◆ **HOW TO COMPLETE THIS TASK**
Once the pictures are set aside, transcribe each line of the data exactly.

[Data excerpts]

[Start of Attachment]

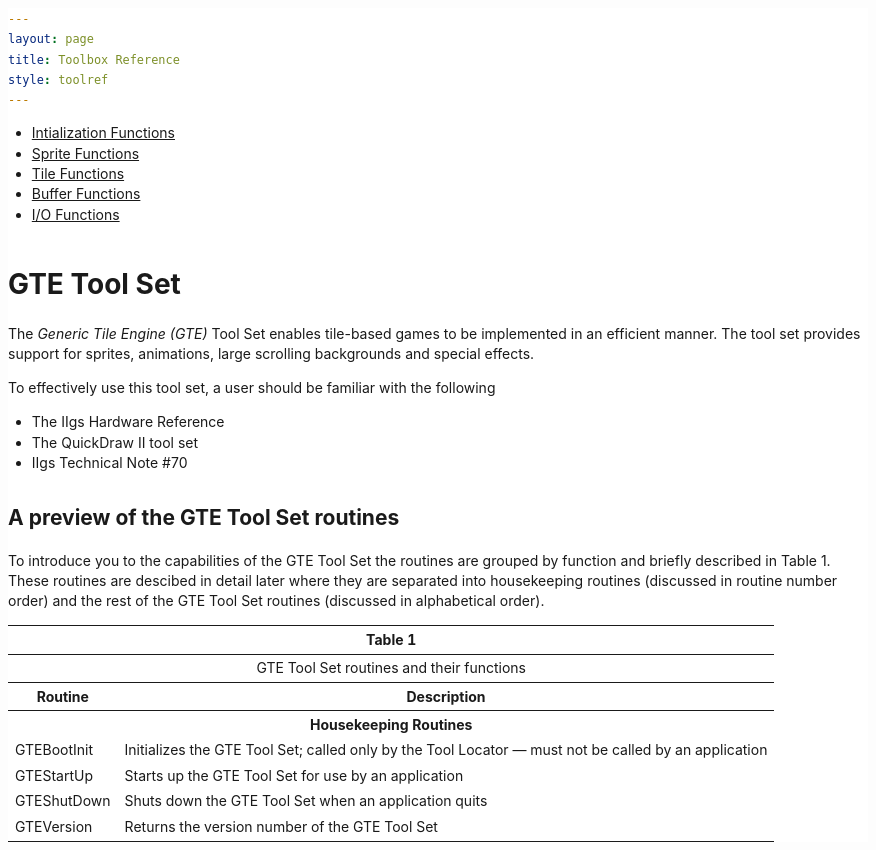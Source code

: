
 ```yaml
---
layout: page
title: Toolbox Reference
style: toolref
---
```


<link rel="stylesheet" href="{{ 'assets/css/toolref.css' | relative_url }}">
<div id="content">

 <ul>
  <li><a href="#Init">Intialization Functions</a></li>
  <li><a href="#Sprite">Sprite Functions</a></li>
  <li><a href="#Tile">Tile Functions</a></li>
  <li><a href="#Buffer">Buffer Functions</a></li>
  <li><a href="#IO">I/O Functions</a></li>
 </ul>

 <div class="api_intro">
  <h1>GTE Tool Set</h1>

  <p>
  The <em>Generic Tile Engine (GTE)</em> Tool Set enables tile-based games to be implemented in an efficient manner. The tool set provides support for sprites, animations, large scrolling backgrounds and special effects.
  </p>

  <p>
  To effectively use this tool set, a user should be familiar with the following
   </p><ul>
    <li>The IIgs Hardware Reference</li>
    <li>The QuickDraw II tool set</li>
    <li>IIgs Technical Note #70</li>
   </ul>
  <p></p>

  <h2>A preview of the GTE Tool Set routines</h2>

  <p>
 To introduce you to the capabilities of the GTE Tool Set the routines are grouped by function and briefly described in Table 1. These routines are descibed in detail later where they are separated into housekeeping routines (discussed in routine number order) and the rest of the GTE Tool Set routines (discussed in alphabetical order).
  </p>

 <table class="intro">
  <tbody>
    <tr>
        <th colspan="2">Table 1</th>
    </tr>
    <tr>
        <th colspan="2" style="font-weight: normal;">GTE Tool Set routines and their functions</th>
    </tr>
    <tr class="intro_header">
        <th>Routine</th>
        <th>Description</th>
    </tr>
    <tr>
        <th colspan="2">Housekeeping Routines</th>
    </tr>
  <tr><td>GTEBootInit</td><td>Initializes the GTE Tool Set; called only by the Tool Locator — must not be called by an application</td></tr>
  <tr><td>GTEStartUp</td><td>Starts up the GTE Tool Set for use by an application</td></tr>
  <tr><td>GTEShutDown</td><td>Shuts down the GTE Tool Set when an application quits</td></tr>
  <tr><td>GTEVersion</td><td>Returns the version number of the GTE Tool Set</td></tr>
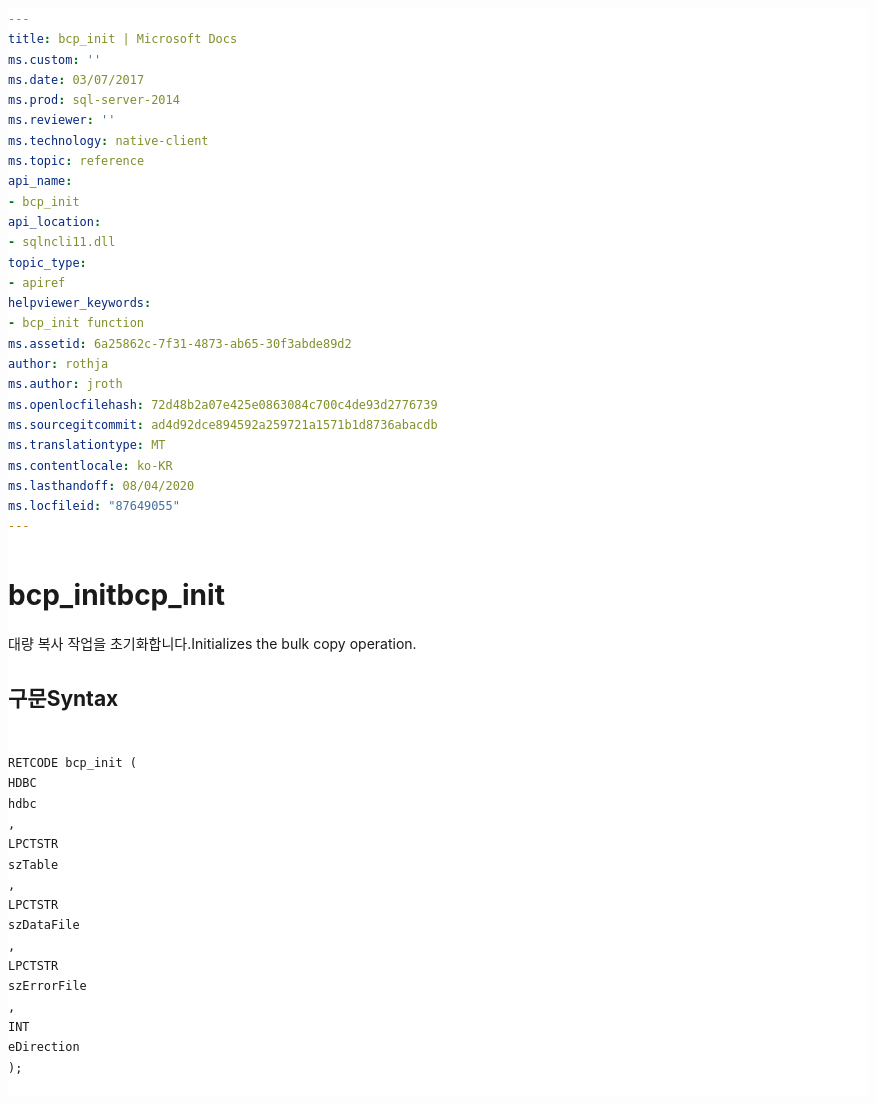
 ```yaml
---
title: bcp_init | Microsoft Docs
ms.custom: ''
ms.date: 03/07/2017
ms.prod: sql-server-2014
ms.reviewer: ''
ms.technology: native-client
ms.topic: reference
api_name:
- bcp_init
api_location:
- sqlncli11.dll
topic_type:
- apiref
helpviewer_keywords:
- bcp_init function
ms.assetid: 6a25862c-7f31-4873-ab65-30f3abde89d2
author: rothja
ms.author: jroth
ms.openlocfilehash: 72d48b2a07e425e0863084c700c4de93d2776739
ms.sourcegitcommit: ad4d92dce894592a259721a1571b1d8736abacdb
ms.translationtype: MT
ms.contentlocale: ko-KR
ms.lasthandoff: 08/04/2020
ms.locfileid: "87649055"
---
```

# <a name="bcp_init"></a><span data-ttu-id="94276-102">bcp_init</span><span class="sxs-lookup"><span data-stu-id="94276-102">bcp_init</span></span>
  <span data-ttu-id="94276-103">대량 복사 작업을 초기화합니다.</span><span class="sxs-lookup"><span data-stu-id="94276-103">Initializes the bulk copy operation.</span></span>  
  
## <a name="syntax"></a><span data-ttu-id="94276-104">구문</span><span class="sxs-lookup"><span data-stu-id="94276-104">Syntax</span></span>  
  
```  
  
RETCODE bcp_init (  
HDBC   
hdbc  
,  
LPCTSTR   
szTable  
,  
LPCTSTR   
szDataFile  
,  
LPCTSTR   
szErrorFile  
,  
INT   
eDirection  
);  
  
```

[End of Attachment]

◆ **EXERCISE OUTPUT**
Source code

:
 ```yaml
---
layout: page
title: Toolbox Reference
style: toolref
---
```


<link rel="stylesheet" href="{{ 'assets/css/toolref.css' | relative_url }}">
<div id="content">

 <ul>
  <li><a href="#Init">Intialization Functions</a></li>
  <li><a href="#Sprite">Sprite Functions</a></li>
  <li><a href="#Tile">Tile Functions</a></li>
  <li><a href="#Buffer">Buffer Functions</a></li>
  <li><a href="#IO">I/O Functions</a></li>
 </ul>

 <div class="api_intro">
  <h1>GTE Tool Set</h1>

  <p>
  The <em>Generic Tile Engine (GTE)</em> Tool Set enables tile-based games to be implemented in an efficient manner. The tool set provides support for sprites, animations, large scrolling backgrounds and special effects.
  </p>

  <p>
  To effectively use this tool set, a user should be familiar with the following
   </p><ul>
    <li>The IIgs Hardware Reference</li>
    <li>The QuickDraw II tool set</li>
    <li>IIgs Technical Note #70</li>
   </ul>
  <p></p>

  <h2>A preview of the GTE Tool Set routines</h2>

  <p>
 To introduce you to the capabilities of the GTE Tool Set the routines are grouped by function and briefly described in Table 1. These routines are descibed in detail later where they are separated into housekeeping routines (discussed in routine number order) and the rest of the GTE Tool Set routines (discussed in alphabetical order).
  </p>

 <table class="intro">
  <tbody>
    <tr>
        <th colspan="2">Table 1</th>
    </tr>
    <tr>
        <th colspan="2" style="font-weight: normal;">GTE Tool Set routines and their functions</th>
    </tr>
    <tr class="intro_header">
        <th>Routine</th>
        <th>Description</th>
    </tr>
    <tr>
        <th colspan="2">Housekeeping Routines</th>
    </tr>
  <tr><td>GTEBootInit</td><td>Initializes the GTE Tool Set; called only by the Tool Locator — must not be called by an application</td></tr>
  <tr><td>GTEStartUp</td><td>Starts up the GTE Tool Set for use by an application</td></tr>
  <tr><td>GTEShutDown</td><td>Shuts down the GTE Tool Set when an application quits</td></tr>
  <tr><td>GTEVersion</td><td>Returns the version number of the GTE Tool Set</td></tr>
 ```yaml
---
title: bcp_init | Microsoft Docs
ms.custom: ''
ms.date: 03/07/2017
ms.prod: sql-server-2014
ms.reviewer: ''
ms.technology: native-client
ms.topic: reference
api_name:
- bcp_init
api_location:
- sqlncli11.dll
topic_type:
- apiref
helpviewer_keywords:
- bcp_init function
ms.assetid: 6a25862c-7f31-4873-ab65-30f3abde89d2
author: rothja
ms.author: jroth
ms.openlocfilehash: 72d48b2a07e425e0863084c700c4de93d2776739
ms.sourcegitcommit: ad4d92dce894592a259721a1571b1d8736abacdb
ms.translationtype: MT
ms.contentlocale: ko-KR
ms.lasthandoff: 08/04/2020
ms.locfileid: "87649055"
---
```

# <a name="bcp_init"></a><span data-ttu-id="94276-102">bcp_init</span><span class="sxs-lookup"><span data-stu-id="94276-102">bcp_init</span></span>
  <span data-ttu-id="94276-103">대량 복사 작업을 초기화합니다.</span><span class="sxs-lookup"><span data-stu-id="94276-103">Initializes the bulk copy operation.</span></span>  
  
## <a name="syntax"></a><span data-ttu-id="94276-104">구문</span><span class="sxs-lookup"><span data-stu-id="94276-104">Syntax</span></span>  
  
```  
  
RETCODE bcp_init (  
HDBC   
hdbc  
,  
LPCTSTR   
szTable  
,  
LPCTSTR   
szDataFile  
,  
LPCTSTR   
szErrorFile  
,  
INT   
eDirection  
);  
  
```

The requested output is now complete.